The Boss
Now that she's a bona fide major star who puts together her own vehicle pictures, it's heartening to see Melissa McCarthy stepping out of her box. We'd seen her do a lot of the same thing in "The Heat" and "Tammy" and other flicks, playing the rough, socially unskilled, blue-collar woman who does outrageously offensive things seemingly without any concept of how it affects others.
McCarthy has mostly carried these roles off, based on a sassy screen presence and deft comic timing. But we could feel the staleness starting to creep in.
She's playing an actual fresh character in "The Boss," the second collaboration with real-life husband Ben Falcone, who also directed. (Steve Mallory shares a screenwriting credit with the pair.) She plays Michelle Darnell, an uber-rich mogul brought low by her own arrogance, who has to start all over by crashing at the apartment of her harried ex-assistant, played by Kristen Bell.
Think Donald Trump mixed with Suze Orman, plus a smidge of Ann Coulter (the nastiness, not the politics).
I love the physical get-up McCarthy has to play Michelle. She has this impervious bob of reddish hair that drapes her head like a stubborn waterfall. She always wears extravagant outfits and jewelry, even while sleeping. And she's got that lacquered makeup seen on cable newscasters you suspect was put on with industrial paint applicators and could withstand anything short of a category 4 hurricane.
Michelle also wears roll-up collars that come right up to her cheeks. You suspect she started doing that because of a troublesome double chin, and now goes through life in perpetual Kilroy mode, looking like she's peeking over a wall at you.
The story's a bit thin, but McCarthy and Bell have decent chemistry and the jokes' funny-to-flop ratio is pretty high. It's a foul-mouthed, harmless good time.
Bell plays Claire, the straight woman in this duo. She's a hardworking single mom, devoted, a little on the dull side. Claire has spent most of her professional life catering to Michelle's every whim, from running her companies to spraying her teeth with whitener in between raucous stadium shows where she promises to make everyone rich.

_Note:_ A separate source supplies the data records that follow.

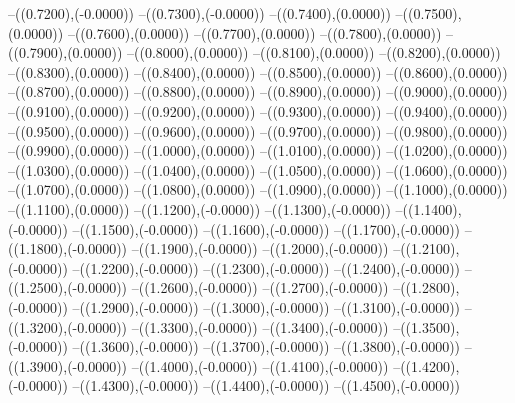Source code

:{	--({\sx*(0.7200)},{\sy*(-0.0000)})
	--({\sx*(0.7300)},{\sy*(-0.0000)})
	--({\sx*(0.7400)},{\sy*(0.0000)})
	--({\sx*(0.7500)},{\sy*(0.0000)})
	--({\sx*(0.7600)},{\sy*(0.0000)})
	--({\sx*(0.7700)},{\sy*(0.0000)})
	--({\sx*(0.7800)},{\sy*(0.0000)})
	--({\sx*(0.7900)},{\sy*(0.0000)})
	--({\sx*(0.8000)},{\sy*(0.0000)})
	--({\sx*(0.8100)},{\sy*(0.0000)})
	--({\sx*(0.8200)},{\sy*(0.0000)})
	--({\sx*(0.8300)},{\sy*(0.0000)})
	--({\sx*(0.8400)},{\sy*(0.0000)})
	--({\sx*(0.8500)},{\sy*(0.0000)})
	--({\sx*(0.8600)},{\sy*(0.0000)})
	--({\sx*(0.8700)},{\sy*(0.0000)})
	--({\sx*(0.8800)},{\sy*(0.0000)})
	--({\sx*(0.8900)},{\sy*(0.0000)})
	--({\sx*(0.9000)},{\sy*(0.0000)})
	--({\sx*(0.9100)},{\sy*(0.0000)})
	--({\sx*(0.9200)},{\sy*(0.0000)})
	--({\sx*(0.9300)},{\sy*(0.0000)})
	--({\sx*(0.9400)},{\sy*(0.0000)})
	--({\sx*(0.9500)},{\sy*(0.0000)})
	--({\sx*(0.9600)},{\sy*(0.0000)})
	--({\sx*(0.9700)},{\sy*(0.0000)})
	--({\sx*(0.9800)},{\sy*(0.0000)})
	--({\sx*(0.9900)},{\sy*(0.0000)})
	--({\sx*(1.0000)},{\sy*(0.0000)})
	--({\sx*(1.0100)},{\sy*(0.0000)})
	--({\sx*(1.0200)},{\sy*(0.0000)})
	--({\sx*(1.0300)},{\sy*(0.0000)})
	--({\sx*(1.0400)},{\sy*(0.0000)})
	--({\sx*(1.0500)},{\sy*(0.0000)})
	--({\sx*(1.0600)},{\sy*(0.0000)})
	--({\sx*(1.0700)},{\sy*(0.0000)})
	--({\sx*(1.0800)},{\sy*(0.0000)})
	--({\sx*(1.0900)},{\sy*(0.0000)})
	--({\sx*(1.1000)},{\sy*(0.0000)})
	--({\sx*(1.1100)},{\sy*(0.0000)})
	--({\sx*(1.1200)},{\sy*(-0.0000)})
	--({\sx*(1.1300)},{\sy*(-0.0000)})
	--({\sx*(1.1400)},{\sy*(-0.0000)})
	--({\sx*(1.1500)},{\sy*(-0.0000)})
	--({\sx*(1.1600)},{\sy*(-0.0000)})
	--({\sx*(1.1700)},{\sy*(-0.0000)})
	--({\sx*(1.1800)},{\sy*(-0.0000)})
	--({\sx*(1.1900)},{\sy*(-0.0000)})
	--({\sx*(1.2000)},{\sy*(-0.0000)})
	--({\sx*(1.2100)},{\sy*(-0.0000)})
	--({\sx*(1.2200)},{\sy*(-0.0000)})
	--({\sx*(1.2300)},{\sy*(-0.0000)})
	--({\sx*(1.2400)},{\sy*(-0.0000)})
	--({\sx*(1.2500)},{\sy*(-0.0000)})
	--({\sx*(1.2600)},{\sy*(-0.0000)})
	--({\sx*(1.2700)},{\sy*(-0.0000)})
	--({\sx*(1.2800)},{\sy*(-0.0000)})
	--({\sx*(1.2900)},{\sy*(-0.0000)})
	--({\sx*(1.3000)},{\sy*(-0.0000)})
	--({\sx*(1.3100)},{\sy*(-0.0000)})
	--({\sx*(1.3200)},{\sy*(-0.0000)})
	--({\sx*(1.3300)},{\sy*(-0.0000)})
	--({\sx*(1.3400)},{\sy*(-0.0000)})
	--({\sx*(1.3500)},{\sy*(-0.0000)})
	--({\sx*(1.3600)},{\sy*(-0.0000)})
	--({\sx*(1.3700)},{\sy*(-0.0000)})
	--({\sx*(1.3800)},{\sy*(-0.0000)})
	--({\sx*(1.3900)},{\sy*(-0.0000)})
	--({\sx*(1.4000)},{\sy*(-0.0000)})
	--({\sx*(1.4100)},{\sy*(-0.0000)})
	--({\sx*(1.4200)},{\sy*(-0.0000)})
	--({\sx*(1.4300)},{\sy*(-0.0000)})
	--({\sx*(1.4400)},{\sy*(-0.0000)})
	--({\sx*(1.4500)},{\sy*(-0.0000)})
}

Of course, the only one who ever gets rich in these deals is the person who already is.
After spending four months in prison for insider trading — think Martha Stewart — Michelle shows up at Claire's doorstep because her assets were seized and she's alienated everyone else she ever encountered. Some predictable bonding occurs, with Ella Anderson offering a winning, grounded presence as Claire's kid, Rachel.
When Michelle discovers how much loot Rachel's Dandelions troop makes selling cookies, she hatches on a scheme to start a competing outfit she dubs Darnell's Darlings. Using Claire's kick-butt brownie recipe, and by recruiting all the tough girls in school to act as muscle, they soon put the ersatz Girl Scouts on the ropes. This leads to an "Anchorman"-style beatdown between adorable girls.

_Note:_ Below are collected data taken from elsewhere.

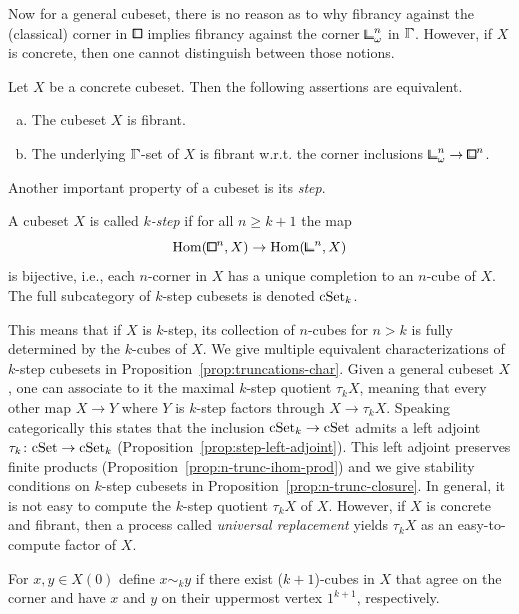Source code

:Now for a general cubeset, there is no reason as to why fibrancy against the (classical) corner in $\bbox$ implies fibrancy against the corner ${\bbcor}^n_\omega$ in $\bbGamma$.
However, if $X$ is concrete, then one cannot distinguish between those notions.

\begin{proposition*}
Let $X$ be a concrete cubeset.
Then the following assertions are equivalent.
\begin{enumerate}[(a)]
    \item The cubeset $X$ is fibrant.
    \item The underlying $\bbGamma$-set of $X$ is fibrant w.r.t. the corner inclusions
            ${\bbcor}^n_\omega\to{\bblox}^n$.
\end{enumerate}
\end{proposition*}

Another important property of a cubeset is its \emph{step}.

\begin{definition*}
A cubeset $X$ is called \emph{$k$-step} if for all $n\geq k+1$ the map
\[
    \hom({\bbox}^n, X) \to \hom({\bbcor}^n, X)
\]
is bijective, i.e., each $n$-corner in $X$ has a unique completion to an $n$-cube of $X$.
The full subcategory of $k$-step cubesets is denoted $\cSet_k$.
\end{definition*}

This means that if $X$ is $k$-step, its collection of $n$-cubes for $n>k$ is fully determined
by the $k$-cubes of $X$.
We give multiple equivalent characterizations of $k$-step cubesets in Proposition~\ref{prop:truncations-char}.
Given a general cubeset $X$, one can associate to it the maximal $k$-step quotient $\tau_k X$,
meaning that every other map $X\to Y$ where $Y$ is $k$-step factors through $X\to \tau_k X$.
Speaking categorically this states that the inclusion $\cSet_k\to\cSet$ admits a left adjoint
$\tau_k\colon\cSet\to\cSet_k$ (Proposition~\ref{prop:step-left-adjoint}).
This left adjoint preserves finite products (Proposition~\ref{prop:n-trunc-ihom-prod})
and we give stability conditions on $k$-step cubesets in Proposition~\ref{prop:n-trunc-closure}.
In general, it is not easy to compute the $k$-step quotient $\tau_k X$ of $X$.
However, if $X$ is concrete and fibrant, then a process called \emph{universal replacement}
yields $\tau_k X$ as an easy-to-compute factor of $X$.

\begin{definition*}
For $x,y\in X(0)$ define $x\sim_k y$ if there exist ($k+1$)-cubes in $X$ that agree on the corner and have $x$ and $y$ on their uppermost vertex $1^{k+1}$, respectively.
\end{definition*}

Yes, it's derivative; but yes, it still works.
Peter Dinklage turns up as the kooky villain, a former beau of Michelle's that she double-crossed long ago. Tyler Labine is agreeable as Claire's coworker and huggable bear of a love interest. Kathy Bates has a too-small role as Michelle's backstabbed mentor.
"The Boss" is moderately filthy, decently funny and features McCarthy stretching her wings a bit. It's enough to tide us over until the "Ghostbusters" reboot.